──────── Material provided ────────

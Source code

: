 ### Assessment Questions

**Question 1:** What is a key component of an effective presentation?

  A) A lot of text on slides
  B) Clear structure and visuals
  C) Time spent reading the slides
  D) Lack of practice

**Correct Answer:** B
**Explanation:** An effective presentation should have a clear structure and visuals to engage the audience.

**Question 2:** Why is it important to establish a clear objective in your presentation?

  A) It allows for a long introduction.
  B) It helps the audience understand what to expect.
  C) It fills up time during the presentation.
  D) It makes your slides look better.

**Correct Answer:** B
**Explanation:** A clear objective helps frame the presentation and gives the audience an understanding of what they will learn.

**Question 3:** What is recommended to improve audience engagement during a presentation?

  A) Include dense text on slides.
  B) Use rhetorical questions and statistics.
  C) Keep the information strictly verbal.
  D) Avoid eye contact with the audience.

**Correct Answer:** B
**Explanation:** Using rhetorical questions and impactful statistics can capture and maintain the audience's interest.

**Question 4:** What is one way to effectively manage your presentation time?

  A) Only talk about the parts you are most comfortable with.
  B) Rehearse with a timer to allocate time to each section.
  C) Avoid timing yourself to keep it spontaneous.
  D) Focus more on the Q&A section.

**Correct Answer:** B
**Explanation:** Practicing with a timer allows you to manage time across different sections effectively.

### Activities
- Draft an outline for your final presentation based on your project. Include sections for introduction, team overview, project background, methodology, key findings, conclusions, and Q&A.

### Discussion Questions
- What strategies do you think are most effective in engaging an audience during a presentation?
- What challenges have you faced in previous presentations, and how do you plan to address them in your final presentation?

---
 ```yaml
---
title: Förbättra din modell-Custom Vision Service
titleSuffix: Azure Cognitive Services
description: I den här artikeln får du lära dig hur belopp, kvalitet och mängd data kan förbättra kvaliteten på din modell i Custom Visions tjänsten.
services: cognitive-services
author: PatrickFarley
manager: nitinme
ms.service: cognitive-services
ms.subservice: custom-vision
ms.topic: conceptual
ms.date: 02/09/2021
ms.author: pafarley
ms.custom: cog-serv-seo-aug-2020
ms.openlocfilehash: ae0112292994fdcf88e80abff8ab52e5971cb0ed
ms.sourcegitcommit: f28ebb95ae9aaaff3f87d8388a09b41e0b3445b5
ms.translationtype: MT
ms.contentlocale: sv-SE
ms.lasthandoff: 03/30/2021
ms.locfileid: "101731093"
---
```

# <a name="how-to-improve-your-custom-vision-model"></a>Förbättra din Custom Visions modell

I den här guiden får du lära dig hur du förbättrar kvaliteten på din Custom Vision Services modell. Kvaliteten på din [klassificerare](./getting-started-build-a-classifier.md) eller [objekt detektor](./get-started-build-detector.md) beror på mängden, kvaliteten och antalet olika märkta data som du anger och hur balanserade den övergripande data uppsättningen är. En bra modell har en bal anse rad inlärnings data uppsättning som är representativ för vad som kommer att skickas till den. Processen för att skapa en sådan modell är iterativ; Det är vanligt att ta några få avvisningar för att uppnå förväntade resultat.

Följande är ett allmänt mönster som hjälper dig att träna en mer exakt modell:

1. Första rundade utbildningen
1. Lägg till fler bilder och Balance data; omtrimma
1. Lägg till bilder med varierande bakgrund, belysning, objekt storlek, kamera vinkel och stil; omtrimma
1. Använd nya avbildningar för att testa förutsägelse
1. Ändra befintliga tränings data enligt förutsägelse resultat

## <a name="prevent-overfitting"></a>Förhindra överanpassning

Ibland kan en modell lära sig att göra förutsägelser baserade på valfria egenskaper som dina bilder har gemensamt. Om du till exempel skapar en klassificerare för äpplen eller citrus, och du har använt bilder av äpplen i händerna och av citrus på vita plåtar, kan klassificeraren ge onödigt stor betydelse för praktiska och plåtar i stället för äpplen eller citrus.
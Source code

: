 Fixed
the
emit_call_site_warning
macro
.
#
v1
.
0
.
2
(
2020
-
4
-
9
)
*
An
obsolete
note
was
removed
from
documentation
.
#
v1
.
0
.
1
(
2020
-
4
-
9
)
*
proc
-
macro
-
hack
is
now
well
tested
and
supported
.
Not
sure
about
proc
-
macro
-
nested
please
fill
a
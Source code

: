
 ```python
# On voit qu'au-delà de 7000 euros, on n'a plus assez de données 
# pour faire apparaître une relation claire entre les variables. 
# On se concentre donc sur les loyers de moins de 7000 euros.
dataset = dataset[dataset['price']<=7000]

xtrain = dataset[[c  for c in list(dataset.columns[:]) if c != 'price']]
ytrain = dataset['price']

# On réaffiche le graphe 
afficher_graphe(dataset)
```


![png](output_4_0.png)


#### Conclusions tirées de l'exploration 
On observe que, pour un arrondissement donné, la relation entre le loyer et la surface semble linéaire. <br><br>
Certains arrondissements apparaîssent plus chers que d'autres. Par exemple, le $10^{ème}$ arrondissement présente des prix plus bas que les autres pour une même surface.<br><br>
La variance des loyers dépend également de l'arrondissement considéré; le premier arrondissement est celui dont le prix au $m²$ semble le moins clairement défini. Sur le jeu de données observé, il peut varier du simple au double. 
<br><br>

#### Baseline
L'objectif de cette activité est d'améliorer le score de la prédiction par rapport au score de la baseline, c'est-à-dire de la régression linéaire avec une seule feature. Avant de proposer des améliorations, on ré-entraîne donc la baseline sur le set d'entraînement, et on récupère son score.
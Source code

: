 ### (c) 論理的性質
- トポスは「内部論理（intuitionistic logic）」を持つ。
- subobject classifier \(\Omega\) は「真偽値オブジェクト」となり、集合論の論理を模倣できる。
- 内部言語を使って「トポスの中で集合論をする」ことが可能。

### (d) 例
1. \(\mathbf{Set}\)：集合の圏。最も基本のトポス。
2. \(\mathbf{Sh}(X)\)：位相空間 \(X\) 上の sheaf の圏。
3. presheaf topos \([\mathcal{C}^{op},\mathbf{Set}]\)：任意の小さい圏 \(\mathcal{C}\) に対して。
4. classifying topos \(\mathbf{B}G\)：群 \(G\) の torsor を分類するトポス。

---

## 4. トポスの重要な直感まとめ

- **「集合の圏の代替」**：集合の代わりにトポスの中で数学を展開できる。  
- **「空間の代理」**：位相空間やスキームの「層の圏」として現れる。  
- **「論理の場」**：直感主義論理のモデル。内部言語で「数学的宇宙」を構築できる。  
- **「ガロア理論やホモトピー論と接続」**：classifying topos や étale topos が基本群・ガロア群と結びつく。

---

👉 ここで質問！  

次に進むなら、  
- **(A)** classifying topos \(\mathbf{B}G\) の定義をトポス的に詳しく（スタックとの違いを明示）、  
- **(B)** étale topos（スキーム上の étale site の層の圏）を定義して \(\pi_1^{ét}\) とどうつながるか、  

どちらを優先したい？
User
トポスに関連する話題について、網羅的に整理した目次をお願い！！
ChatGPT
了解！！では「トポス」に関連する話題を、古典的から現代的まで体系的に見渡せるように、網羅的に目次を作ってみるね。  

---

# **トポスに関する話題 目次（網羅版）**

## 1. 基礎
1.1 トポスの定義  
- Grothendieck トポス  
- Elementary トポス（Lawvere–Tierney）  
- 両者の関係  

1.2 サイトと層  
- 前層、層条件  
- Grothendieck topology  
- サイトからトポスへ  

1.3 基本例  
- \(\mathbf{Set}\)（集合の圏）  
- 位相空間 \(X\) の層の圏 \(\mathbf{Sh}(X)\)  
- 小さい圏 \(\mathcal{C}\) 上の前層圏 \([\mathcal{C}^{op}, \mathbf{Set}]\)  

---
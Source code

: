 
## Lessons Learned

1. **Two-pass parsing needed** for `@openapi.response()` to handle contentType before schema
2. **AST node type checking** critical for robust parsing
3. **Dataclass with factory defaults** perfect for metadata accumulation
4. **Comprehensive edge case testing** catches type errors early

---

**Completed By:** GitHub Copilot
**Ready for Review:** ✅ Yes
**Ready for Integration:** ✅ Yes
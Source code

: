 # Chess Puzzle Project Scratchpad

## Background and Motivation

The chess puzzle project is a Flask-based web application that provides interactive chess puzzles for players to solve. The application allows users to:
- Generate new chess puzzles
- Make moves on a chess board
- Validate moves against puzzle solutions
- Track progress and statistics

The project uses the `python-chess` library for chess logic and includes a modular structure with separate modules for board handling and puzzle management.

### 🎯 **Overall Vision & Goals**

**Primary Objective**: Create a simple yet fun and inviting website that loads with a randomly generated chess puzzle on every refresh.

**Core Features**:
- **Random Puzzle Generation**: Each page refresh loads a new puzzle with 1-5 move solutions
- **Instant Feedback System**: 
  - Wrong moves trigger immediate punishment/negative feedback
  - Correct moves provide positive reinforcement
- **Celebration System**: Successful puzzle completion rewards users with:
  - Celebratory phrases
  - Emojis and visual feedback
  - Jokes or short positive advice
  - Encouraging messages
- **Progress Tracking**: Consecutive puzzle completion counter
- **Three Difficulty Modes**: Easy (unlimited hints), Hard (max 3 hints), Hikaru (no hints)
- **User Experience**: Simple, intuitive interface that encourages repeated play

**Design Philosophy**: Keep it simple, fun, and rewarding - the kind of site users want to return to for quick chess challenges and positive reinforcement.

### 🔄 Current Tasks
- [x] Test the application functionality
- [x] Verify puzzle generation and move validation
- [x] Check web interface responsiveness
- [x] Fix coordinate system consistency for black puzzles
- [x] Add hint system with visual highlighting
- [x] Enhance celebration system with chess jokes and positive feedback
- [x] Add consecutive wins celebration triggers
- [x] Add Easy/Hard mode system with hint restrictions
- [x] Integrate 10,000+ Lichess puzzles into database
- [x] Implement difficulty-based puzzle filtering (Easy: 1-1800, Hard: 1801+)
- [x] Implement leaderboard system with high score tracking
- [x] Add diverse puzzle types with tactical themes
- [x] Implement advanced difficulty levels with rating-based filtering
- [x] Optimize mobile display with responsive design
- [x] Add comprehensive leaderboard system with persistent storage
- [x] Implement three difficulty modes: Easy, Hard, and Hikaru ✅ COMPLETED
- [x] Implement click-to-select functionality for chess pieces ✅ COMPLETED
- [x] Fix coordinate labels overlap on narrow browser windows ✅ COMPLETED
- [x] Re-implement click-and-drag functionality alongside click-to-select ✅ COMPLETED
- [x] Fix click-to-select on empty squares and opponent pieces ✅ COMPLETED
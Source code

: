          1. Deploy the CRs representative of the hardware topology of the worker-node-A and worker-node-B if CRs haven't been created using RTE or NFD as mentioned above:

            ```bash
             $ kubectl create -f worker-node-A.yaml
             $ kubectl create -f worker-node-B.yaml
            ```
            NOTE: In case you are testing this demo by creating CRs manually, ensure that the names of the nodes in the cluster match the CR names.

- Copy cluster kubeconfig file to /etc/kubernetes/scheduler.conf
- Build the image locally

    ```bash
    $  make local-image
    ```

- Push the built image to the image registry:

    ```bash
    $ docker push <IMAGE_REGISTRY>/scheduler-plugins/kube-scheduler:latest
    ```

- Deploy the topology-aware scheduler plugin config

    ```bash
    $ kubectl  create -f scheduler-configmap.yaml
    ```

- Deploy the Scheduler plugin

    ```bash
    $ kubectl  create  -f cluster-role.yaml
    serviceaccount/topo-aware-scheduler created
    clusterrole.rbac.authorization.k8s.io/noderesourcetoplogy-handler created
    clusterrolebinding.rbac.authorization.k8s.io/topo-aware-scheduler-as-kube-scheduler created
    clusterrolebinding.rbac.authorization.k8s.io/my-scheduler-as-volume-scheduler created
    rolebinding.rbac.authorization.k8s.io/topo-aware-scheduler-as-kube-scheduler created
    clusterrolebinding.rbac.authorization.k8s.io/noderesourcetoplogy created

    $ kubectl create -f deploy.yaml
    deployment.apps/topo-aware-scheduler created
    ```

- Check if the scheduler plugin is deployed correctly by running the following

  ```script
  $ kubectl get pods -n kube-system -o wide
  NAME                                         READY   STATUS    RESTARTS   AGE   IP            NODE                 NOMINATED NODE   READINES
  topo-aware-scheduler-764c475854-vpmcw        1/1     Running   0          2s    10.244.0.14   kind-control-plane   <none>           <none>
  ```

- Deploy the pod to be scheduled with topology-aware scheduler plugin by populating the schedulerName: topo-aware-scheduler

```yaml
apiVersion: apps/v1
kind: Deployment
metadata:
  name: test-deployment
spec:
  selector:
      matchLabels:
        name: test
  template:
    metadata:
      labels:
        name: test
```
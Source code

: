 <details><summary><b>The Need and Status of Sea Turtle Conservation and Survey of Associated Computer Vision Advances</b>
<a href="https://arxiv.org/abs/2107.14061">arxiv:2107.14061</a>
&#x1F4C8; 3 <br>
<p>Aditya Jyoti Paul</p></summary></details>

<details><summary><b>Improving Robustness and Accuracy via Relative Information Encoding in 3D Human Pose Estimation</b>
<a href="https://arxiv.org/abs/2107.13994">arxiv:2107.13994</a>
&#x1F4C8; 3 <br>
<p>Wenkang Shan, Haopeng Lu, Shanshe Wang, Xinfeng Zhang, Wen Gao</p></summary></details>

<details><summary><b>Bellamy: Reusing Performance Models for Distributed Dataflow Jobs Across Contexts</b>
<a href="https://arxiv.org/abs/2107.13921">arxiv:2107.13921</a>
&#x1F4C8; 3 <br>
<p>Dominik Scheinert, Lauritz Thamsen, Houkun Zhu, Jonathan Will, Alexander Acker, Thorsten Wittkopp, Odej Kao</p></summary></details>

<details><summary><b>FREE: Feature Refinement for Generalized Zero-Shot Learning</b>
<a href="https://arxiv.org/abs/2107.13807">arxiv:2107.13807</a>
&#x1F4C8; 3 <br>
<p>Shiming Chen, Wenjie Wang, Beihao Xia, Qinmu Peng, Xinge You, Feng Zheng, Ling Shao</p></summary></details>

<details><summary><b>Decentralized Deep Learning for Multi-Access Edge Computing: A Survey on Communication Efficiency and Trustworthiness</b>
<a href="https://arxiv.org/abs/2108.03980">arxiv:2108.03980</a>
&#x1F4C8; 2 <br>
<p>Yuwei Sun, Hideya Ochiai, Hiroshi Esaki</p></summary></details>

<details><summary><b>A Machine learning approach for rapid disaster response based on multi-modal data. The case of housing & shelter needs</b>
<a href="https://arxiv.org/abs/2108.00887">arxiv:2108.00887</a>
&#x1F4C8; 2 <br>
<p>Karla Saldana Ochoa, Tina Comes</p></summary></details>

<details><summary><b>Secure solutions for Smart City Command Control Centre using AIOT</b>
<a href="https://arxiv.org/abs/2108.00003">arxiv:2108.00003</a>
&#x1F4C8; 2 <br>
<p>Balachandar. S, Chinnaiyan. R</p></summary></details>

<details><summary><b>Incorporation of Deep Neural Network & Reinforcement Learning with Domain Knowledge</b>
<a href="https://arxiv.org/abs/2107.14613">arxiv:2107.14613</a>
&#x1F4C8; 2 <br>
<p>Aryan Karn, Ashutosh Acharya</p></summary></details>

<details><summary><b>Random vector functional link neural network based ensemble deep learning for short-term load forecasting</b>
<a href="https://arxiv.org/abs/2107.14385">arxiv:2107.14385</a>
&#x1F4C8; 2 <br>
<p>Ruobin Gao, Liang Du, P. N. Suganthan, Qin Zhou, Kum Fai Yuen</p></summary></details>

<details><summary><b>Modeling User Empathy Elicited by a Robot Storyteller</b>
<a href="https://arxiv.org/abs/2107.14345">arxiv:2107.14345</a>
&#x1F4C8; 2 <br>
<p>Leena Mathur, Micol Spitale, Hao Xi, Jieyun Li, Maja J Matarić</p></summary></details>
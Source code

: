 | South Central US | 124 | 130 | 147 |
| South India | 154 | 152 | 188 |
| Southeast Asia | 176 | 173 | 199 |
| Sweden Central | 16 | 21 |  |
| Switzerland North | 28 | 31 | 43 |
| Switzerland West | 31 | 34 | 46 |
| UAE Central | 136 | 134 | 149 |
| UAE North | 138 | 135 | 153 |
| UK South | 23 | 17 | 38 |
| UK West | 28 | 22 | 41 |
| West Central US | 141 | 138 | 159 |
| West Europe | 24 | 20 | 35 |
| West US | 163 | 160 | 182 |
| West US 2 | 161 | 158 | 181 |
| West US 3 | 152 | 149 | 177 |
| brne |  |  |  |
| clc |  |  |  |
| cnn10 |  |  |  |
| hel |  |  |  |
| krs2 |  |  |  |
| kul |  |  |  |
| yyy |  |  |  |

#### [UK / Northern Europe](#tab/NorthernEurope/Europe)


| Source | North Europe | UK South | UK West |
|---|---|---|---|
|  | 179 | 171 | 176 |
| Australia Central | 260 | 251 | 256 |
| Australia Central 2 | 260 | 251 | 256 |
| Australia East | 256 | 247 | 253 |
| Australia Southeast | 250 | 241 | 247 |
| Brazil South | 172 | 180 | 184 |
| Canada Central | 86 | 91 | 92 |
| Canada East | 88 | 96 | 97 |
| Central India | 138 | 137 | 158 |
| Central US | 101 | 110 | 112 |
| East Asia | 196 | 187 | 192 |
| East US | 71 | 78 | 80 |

────────

- **Work request**: Reproduce verbatim the lines above, from the line with "- **Instant Feedback" through the line with "- **Progress Tracking**: Consecutive".

- **Answer for the task**:
- **Instant Feedback System**: 
  - Wrong moves trigger immediate punishment/negative feedback
  - Correct moves provide positive reinforcement
- **Celebration System**: Successful puzzle completion rewards users with:
  - Celebratory phrases
  - Emojis and visual feedback
  - Jokes or short positive advice
  - Encouraging messages
- **Progress Tracking**: Consecutive puzzle completion counter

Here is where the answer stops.